The results showed the optimised DPC method was more sensitive than some of the previous studies [53,55,61] (Table 5). Although the Cr VI determination method proposed by Amin et al. yielded very low detection limit [62], the ADTP reagent had to be synthesised in the laboratory prior to the analysis. One of the advantages associated with the optimised DPC method is that the reagents are commercially available. Wang et al. used gold nanoparticles to develop a method for Cr III and Cr VI determination in water with a detection limit of 0.001 mg·L−1 for Cr VI [63]. However, there are several drawbacks associated with gold nanoparticle synthesis and cost [64]. The simplicity of the method and the relatively wide linear range indicates that the proposed method is suitable for use in autonomous microfluidic detection systems and Cr VI determination in chromium-containing effluents and environmental waters.

Table 5

Comparison of spectrophotometric methods of the Cr VI determination.
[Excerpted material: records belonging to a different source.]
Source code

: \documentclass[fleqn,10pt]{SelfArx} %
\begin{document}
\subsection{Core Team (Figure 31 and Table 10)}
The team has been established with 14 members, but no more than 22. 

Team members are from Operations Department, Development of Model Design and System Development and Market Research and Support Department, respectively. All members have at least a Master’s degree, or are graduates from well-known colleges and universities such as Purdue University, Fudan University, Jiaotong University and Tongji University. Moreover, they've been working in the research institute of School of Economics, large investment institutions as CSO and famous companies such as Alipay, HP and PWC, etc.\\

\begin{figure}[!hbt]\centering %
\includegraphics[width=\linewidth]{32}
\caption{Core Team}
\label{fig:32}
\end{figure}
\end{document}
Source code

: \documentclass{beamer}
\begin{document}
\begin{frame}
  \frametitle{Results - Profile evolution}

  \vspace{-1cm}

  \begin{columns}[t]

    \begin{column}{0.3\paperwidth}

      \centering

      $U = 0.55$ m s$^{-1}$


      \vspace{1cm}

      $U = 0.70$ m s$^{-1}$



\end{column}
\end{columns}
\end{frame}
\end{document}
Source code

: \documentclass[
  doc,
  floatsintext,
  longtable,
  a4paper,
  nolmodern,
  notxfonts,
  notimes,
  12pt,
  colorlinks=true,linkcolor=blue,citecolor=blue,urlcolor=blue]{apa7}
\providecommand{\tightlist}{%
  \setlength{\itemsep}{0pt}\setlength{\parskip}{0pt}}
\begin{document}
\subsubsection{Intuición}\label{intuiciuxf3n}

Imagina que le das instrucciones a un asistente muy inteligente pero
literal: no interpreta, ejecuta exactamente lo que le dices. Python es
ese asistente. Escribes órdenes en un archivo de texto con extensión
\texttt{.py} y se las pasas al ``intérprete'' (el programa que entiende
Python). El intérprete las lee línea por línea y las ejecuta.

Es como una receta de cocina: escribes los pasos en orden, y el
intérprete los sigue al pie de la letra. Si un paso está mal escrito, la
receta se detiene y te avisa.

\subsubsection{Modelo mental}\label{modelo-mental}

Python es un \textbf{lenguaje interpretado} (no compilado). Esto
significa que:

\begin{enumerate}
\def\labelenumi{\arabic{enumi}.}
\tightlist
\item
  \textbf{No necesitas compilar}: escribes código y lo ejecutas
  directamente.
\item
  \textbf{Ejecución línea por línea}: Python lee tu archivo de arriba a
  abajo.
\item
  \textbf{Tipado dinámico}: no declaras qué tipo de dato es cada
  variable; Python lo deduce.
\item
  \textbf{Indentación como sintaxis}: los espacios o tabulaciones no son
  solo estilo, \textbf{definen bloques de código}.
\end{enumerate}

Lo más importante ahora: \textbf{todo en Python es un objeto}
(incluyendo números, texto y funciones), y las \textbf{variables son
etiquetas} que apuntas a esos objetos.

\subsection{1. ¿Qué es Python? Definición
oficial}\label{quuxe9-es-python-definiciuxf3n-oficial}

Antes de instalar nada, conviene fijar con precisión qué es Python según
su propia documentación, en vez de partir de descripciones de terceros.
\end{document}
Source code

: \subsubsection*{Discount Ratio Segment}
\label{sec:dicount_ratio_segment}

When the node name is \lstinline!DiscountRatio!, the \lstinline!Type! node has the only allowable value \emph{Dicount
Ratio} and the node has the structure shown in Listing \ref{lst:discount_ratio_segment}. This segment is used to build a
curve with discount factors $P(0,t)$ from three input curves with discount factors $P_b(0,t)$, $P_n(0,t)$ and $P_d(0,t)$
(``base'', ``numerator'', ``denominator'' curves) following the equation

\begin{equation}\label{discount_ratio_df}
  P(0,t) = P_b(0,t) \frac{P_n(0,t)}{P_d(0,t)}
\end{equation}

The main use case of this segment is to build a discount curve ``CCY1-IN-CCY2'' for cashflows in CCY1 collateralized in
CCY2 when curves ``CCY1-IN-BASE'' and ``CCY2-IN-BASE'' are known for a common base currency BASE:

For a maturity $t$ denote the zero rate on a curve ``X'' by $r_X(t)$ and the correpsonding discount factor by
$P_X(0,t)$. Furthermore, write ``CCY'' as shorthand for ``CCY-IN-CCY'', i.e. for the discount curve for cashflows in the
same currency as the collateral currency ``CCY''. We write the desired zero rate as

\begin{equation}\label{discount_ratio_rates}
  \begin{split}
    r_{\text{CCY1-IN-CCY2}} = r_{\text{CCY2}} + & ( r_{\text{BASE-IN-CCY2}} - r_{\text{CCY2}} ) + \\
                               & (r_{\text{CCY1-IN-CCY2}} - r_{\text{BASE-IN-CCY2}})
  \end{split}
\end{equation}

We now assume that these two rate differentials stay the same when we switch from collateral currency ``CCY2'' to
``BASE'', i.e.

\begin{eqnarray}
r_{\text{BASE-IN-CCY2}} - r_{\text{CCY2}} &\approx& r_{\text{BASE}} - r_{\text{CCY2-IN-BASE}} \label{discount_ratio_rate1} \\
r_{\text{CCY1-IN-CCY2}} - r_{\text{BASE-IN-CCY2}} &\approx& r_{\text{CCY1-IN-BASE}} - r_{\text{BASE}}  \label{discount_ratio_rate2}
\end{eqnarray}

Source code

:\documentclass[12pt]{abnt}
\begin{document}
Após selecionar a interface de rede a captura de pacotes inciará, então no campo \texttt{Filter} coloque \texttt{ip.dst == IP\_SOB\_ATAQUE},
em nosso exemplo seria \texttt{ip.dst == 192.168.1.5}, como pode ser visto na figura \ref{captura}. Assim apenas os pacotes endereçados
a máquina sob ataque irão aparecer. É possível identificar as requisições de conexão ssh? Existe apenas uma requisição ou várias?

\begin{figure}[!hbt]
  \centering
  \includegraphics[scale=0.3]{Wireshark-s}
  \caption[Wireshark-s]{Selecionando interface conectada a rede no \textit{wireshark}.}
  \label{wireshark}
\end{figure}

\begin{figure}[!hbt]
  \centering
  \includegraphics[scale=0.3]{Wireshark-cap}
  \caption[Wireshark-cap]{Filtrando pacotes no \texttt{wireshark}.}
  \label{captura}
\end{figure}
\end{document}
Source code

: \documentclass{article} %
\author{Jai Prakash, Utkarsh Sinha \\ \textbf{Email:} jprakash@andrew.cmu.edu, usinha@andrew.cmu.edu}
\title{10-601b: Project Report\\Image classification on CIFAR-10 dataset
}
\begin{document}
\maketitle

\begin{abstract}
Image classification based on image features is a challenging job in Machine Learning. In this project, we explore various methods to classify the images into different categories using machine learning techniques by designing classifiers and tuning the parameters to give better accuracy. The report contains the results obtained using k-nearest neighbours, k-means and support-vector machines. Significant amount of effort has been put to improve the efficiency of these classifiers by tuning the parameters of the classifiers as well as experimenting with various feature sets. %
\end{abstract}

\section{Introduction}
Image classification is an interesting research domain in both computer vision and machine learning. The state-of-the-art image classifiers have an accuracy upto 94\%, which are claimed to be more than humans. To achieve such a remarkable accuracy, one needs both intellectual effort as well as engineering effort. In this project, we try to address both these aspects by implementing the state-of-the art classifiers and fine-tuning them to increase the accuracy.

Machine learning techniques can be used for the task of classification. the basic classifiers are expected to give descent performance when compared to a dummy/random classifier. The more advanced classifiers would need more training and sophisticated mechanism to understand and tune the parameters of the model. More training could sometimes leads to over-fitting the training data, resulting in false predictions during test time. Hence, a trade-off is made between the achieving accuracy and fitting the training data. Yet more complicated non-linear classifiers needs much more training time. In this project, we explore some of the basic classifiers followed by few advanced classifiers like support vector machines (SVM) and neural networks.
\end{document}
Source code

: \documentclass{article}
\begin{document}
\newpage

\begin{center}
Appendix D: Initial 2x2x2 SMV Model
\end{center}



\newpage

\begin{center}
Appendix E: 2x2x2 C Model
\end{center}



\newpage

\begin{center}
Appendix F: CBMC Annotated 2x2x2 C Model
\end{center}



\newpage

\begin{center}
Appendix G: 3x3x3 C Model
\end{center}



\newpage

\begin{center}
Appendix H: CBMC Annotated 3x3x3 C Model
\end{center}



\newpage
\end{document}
Detection Principle	ʎmax (nm)	LOD (mg·L−1)	Linear Range (mg·L−1)	Reference
µPDAs	453	0.041	0.041–0.072	54
µPDAs	530	30.000	40.000–400.000	53
Rotational µPDAs	445	0.180	0.500–10.000	55
Gold nanoparticles	520	0.001	0.010–0.130	63
Spectrophotometric	503	0.030	0.010–0.400	62
Spectrophotometric	385	0.014	0.260–26.000	59
Spectrophotometric	543	0.023	0.030–3.000	This study

5. Conclusions

The DPC method showed great potential for use in autonomous microfluidic detection systems for Cr VI detection in water. The method was optimised for incorporation into micro scale detection systems. The method proved to be simple, fast, and robust. Strong analytical response was obtained from 1 mm light path cuvettes, demonstrating that the method would be effective in a small-scale detection system. Furthermore, the optimised method required a small number of reagents, resulting in cost effective analysis. Strong analytical response was obtained from a simple 1:1 sample/reagent ratio. The reagent mixtures were stable for two weeks, with a gradual decrease in absorbance observed after that. Investigation of the method’s performance in different water samples and the good agreement obtained with ICP-MS measurements revealed that the method is suitable for determination of Cr VI in various water matrices. The optimised method has potential for Cr VI monitoring applications in surface and waste water using microfluidic detection systems.